(Stored data entries)
+ + + + + + +
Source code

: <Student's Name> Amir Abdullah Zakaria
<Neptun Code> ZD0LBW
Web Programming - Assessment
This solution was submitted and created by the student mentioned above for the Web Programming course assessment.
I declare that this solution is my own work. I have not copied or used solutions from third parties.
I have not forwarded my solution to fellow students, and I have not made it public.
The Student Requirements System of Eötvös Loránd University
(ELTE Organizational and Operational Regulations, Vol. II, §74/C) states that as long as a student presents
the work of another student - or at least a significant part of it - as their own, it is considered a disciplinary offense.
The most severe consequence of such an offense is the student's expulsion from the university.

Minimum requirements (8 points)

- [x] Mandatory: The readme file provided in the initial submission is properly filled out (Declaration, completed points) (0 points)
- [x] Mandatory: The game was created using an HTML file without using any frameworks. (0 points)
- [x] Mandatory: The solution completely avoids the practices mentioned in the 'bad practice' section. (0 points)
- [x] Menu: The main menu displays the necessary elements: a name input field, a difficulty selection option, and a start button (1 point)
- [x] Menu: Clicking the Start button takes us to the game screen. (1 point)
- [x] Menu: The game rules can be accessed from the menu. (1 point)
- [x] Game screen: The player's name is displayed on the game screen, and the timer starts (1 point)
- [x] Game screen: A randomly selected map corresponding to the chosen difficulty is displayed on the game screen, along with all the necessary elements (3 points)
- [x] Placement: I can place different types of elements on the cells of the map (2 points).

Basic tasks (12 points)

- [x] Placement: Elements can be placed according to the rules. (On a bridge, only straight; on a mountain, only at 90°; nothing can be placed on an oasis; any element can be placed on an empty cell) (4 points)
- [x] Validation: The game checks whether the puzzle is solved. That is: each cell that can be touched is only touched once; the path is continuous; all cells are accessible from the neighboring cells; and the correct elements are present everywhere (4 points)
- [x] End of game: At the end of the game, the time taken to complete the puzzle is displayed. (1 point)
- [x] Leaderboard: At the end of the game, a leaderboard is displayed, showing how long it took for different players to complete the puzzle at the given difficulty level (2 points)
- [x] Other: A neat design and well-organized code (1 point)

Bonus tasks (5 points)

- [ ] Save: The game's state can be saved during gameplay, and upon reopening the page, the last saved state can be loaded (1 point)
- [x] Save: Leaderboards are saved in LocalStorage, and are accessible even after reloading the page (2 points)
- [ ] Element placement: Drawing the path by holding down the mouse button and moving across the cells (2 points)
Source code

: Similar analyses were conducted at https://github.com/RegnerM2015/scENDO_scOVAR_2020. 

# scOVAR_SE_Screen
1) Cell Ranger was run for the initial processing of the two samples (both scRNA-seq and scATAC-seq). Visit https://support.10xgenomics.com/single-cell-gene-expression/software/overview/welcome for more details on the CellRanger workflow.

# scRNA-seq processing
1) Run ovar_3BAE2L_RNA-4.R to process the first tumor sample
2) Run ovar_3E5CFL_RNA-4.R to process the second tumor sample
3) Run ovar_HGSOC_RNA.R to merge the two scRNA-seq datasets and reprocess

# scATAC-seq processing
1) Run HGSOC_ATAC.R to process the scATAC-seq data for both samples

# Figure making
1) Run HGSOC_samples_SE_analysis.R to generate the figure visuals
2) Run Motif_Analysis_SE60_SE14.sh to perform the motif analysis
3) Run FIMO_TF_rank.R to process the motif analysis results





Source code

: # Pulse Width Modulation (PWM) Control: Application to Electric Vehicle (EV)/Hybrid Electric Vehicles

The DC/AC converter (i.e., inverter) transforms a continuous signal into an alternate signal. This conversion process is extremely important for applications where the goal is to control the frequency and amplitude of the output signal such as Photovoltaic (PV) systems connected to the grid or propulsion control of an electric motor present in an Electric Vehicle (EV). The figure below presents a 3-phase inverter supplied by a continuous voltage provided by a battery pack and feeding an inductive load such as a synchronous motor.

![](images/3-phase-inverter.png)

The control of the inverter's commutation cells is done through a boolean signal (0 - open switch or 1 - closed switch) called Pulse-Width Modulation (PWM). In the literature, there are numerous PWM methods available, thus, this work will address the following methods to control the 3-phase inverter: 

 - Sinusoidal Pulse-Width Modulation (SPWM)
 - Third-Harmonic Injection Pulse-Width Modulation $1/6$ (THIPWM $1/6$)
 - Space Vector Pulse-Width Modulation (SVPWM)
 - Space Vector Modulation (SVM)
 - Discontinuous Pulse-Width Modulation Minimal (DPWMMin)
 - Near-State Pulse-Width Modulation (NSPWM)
+ + + + + + +
### Exercise brief
Could you restate every record above word for word?

### Result for this task
Source code

: <Student's Name> Amir Abdullah Zakaria
<Neptun Code> ZD0LBW
Web Programming - Assessment
This solution was submitted and created by the student mentioned above for the Web Programming course assessment.
I declare that this solution is my own work. I have not copied or used solutions from third parties.
I have not forwarded my solution to fellow students, and I have not made it public.
The Student Requirements System of Eötvös Loránd University
(ELTE Organizational and Operational Regulations, Vol. II, §74/C) states that as long as a student presents
the work of another student - or at least a significant part of it - as their own, it is considered a disciplinary offense.
The most severe consequence of such an offense is the student's expulsion from the university.

Minimum requirements (8 points)

- [x] Mandatory: The readme file provided in the initial submission is properly filled out (Declaration, completed points) (0 points)
- [x] Mandatory: The game was created using an HTML file without using any frameworks. (0 points)
- [x] Mandatory: The solution completely avoids the practices mentioned in the 'bad practice' section. (0 points)
- [x] Menu: The main menu displays the necessary elements: a name input field, a difficulty selection option, and a start button (1 point)
- [x] Menu: Clicking the Start button takes us to the game screen. (1 point)
- [x] Menu: The game rules can be accessed from the menu. (1 point)
- [x] Game screen: The player's name is displayed on the game screen, and the timer starts (1 point)
- [x] Game screen: A randomly selected map corresponding to the chosen difficulty is displayed on the game screen, along with all the necessary elements (3 points)
- [x] Placement: I can place different types of elements on the cells of the map (2 points).

Basic tasks (12 points)

- [x] Placement: Elements can be placed according to the rules. (On a bridge, only straight; on a mountain, only at 90°; nothing can be placed on an oasis; any element can be placed on an empty cell) (4 points)
- [x] Validation: The game checks whether the puzzle is solved. That is: each cell that can be touched is only touched once; the path is continuous; all cells are accessible from the neighboring cells; and the correct elements are present everywhere (4 points)
- [x] End of game: At the end of the game, the time taken to complete the puzzle is displayed. (1 point)
- [x] Leaderboard: At the end of the game, a leaderboard is displayed, showing how long it took for different players to complete the puzzle at the given difficulty level (2 points)
- [x] Other: A neat design and well-organized code (1 point)

Bonus tasks (5 points)

- [ ] Save: The game's state can be saved during gameplay, and upon reopening the page, the last saved state can be loaded (1 point)
- [x] Save: Leaderboards are saved in LocalStorage, and are accessible even after reloading the page (2 points)
- [ ] Element placement: Drawing the path by holding down the mouse button and moving across the cells (2 points)
Source code

: Similar analyses were conducted at https://github.com/RegnerM2015/scENDO_scOVAR_2020. 

# scOVAR_SE_Screen
1) Cell Ranger was run for the initial processing of the two samples (both scRNA-seq and scATAC-seq). Visit https://support.10xgenomics.com/single-cell-gene-expression/software/overview/welcome for more details on the CellRanger workflow.

# scRNA-seq processing
1) Run ovar_3BAE2L_RNA-4.R to process the first tumor sample
2) Run ovar_3E5CFL_RNA-4.R to process the second tumor sample
3) Run ovar_HGSOC_RNA.R to merge the two scRNA-seq datasets and reprocess

# scATAC-seq processing
1) Run HGSOC_ATAC.R to process the scATAC-seq data for both samples

# Figure making
1) Run HGSOC_samples_SE_analysis.R to generate the figure visuals
2) Run Motif_Analysis_SE60_SE14.sh to perform the motif analysis
3) Run FIMO_TF_rank.R to process the motif analysis results





Source code

: # Pulse Width Modulation (PWM) Control: Application to Electric Vehicle (EV)/Hybrid Electric Vehicles

The DC/AC converter (i.e., inverter) transforms a continuous signal into an alternate signal. This conversion process is extremely important for applications where the goal is to control the frequency and amplitude of the output signal such as Photovoltaic (PV) systems connected to the grid or propulsion control of an electric motor present in an Electric Vehicle (EV). The figure below presents a 3-phase inverter supplied by a continuous voltage provided by a battery pack and feeding an inductive load such as a synchronous motor.

![](images/3-phase-inverter.png)

The control of the inverter's commutation cells is done through a boolean signal (0 - open switch or 1 - closed switch) called Pulse-Width Modulation (PWM). In the literature, there are numerous PWM methods available, thus, this work will address the following methods to control the 3-phase inverter: 

 - Sinusoidal Pulse-Width Modulation (SPWM)
 - Third-Harmonic Injection Pulse-Width Modulation $1/6$ (THIPWM $1/6$)
 - Space Vector Pulse-Width Modulation (SVPWM)
 - Space Vector Modulation (SVM)
 - Discontinuous Pulse-Width Modulation Minimal (DPWMMin)
 - Near-State Pulse-Width Modulation (NSPWM)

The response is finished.